§ What is being asked:
For the entries below, say how many lines hold the word "progresividad", with the number as the only reply.

§ Dataset entries:
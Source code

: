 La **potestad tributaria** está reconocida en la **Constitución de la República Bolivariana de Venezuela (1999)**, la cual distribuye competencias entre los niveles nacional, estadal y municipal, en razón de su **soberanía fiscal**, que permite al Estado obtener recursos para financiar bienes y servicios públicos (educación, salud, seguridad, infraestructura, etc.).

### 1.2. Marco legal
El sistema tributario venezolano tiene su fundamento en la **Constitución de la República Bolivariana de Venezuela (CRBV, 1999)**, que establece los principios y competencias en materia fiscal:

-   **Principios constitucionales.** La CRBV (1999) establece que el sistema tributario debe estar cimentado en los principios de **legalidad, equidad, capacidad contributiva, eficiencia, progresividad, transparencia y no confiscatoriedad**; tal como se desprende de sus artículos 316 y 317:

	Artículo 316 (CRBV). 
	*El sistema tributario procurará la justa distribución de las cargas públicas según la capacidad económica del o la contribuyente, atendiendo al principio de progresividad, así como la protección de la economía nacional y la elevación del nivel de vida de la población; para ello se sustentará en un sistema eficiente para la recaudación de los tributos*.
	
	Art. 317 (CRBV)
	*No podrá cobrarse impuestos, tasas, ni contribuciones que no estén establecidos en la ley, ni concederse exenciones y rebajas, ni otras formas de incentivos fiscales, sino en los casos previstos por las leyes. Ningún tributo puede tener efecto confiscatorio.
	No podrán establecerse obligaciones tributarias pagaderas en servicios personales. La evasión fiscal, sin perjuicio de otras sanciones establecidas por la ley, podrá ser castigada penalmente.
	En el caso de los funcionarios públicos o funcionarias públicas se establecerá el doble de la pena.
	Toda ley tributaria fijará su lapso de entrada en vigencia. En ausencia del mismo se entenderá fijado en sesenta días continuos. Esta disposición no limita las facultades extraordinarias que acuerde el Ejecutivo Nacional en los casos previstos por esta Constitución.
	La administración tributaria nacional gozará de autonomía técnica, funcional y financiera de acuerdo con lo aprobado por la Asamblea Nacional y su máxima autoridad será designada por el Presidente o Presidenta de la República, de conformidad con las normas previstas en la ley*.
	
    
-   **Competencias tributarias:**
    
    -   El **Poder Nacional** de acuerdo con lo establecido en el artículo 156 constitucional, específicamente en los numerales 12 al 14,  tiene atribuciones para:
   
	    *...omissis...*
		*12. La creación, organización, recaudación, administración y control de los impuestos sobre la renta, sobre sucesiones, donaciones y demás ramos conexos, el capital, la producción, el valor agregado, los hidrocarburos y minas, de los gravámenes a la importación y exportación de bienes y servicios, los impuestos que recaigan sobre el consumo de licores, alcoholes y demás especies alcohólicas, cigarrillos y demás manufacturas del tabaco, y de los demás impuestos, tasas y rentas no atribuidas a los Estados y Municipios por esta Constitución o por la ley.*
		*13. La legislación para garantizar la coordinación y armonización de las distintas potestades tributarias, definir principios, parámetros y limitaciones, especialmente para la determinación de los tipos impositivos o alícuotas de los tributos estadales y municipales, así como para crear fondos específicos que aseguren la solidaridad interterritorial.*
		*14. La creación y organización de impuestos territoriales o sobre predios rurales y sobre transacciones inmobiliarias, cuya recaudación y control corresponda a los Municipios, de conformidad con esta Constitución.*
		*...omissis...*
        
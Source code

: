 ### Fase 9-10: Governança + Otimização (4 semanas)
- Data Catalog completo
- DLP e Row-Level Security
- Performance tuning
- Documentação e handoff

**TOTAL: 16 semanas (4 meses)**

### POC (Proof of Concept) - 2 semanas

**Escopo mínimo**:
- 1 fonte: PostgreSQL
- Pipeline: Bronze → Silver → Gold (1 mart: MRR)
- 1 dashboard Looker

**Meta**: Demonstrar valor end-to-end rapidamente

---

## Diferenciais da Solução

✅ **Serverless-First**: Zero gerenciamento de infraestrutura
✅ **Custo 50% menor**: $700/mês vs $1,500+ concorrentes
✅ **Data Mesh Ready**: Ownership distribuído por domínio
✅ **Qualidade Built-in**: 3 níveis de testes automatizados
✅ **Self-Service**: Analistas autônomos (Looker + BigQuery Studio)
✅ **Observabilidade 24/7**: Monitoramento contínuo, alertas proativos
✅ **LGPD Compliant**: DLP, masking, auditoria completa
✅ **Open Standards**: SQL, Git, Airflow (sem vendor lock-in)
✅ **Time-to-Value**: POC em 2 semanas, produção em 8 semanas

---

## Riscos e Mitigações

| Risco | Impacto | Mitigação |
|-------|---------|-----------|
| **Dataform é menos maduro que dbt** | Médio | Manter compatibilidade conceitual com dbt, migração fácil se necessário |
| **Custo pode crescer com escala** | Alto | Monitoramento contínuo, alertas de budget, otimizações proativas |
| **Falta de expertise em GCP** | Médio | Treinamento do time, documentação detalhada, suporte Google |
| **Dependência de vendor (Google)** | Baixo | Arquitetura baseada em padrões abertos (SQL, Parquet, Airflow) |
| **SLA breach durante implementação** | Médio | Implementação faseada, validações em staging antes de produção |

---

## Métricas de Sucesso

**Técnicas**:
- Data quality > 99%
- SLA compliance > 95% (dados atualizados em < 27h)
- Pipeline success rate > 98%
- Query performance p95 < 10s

§ Response to this task:
2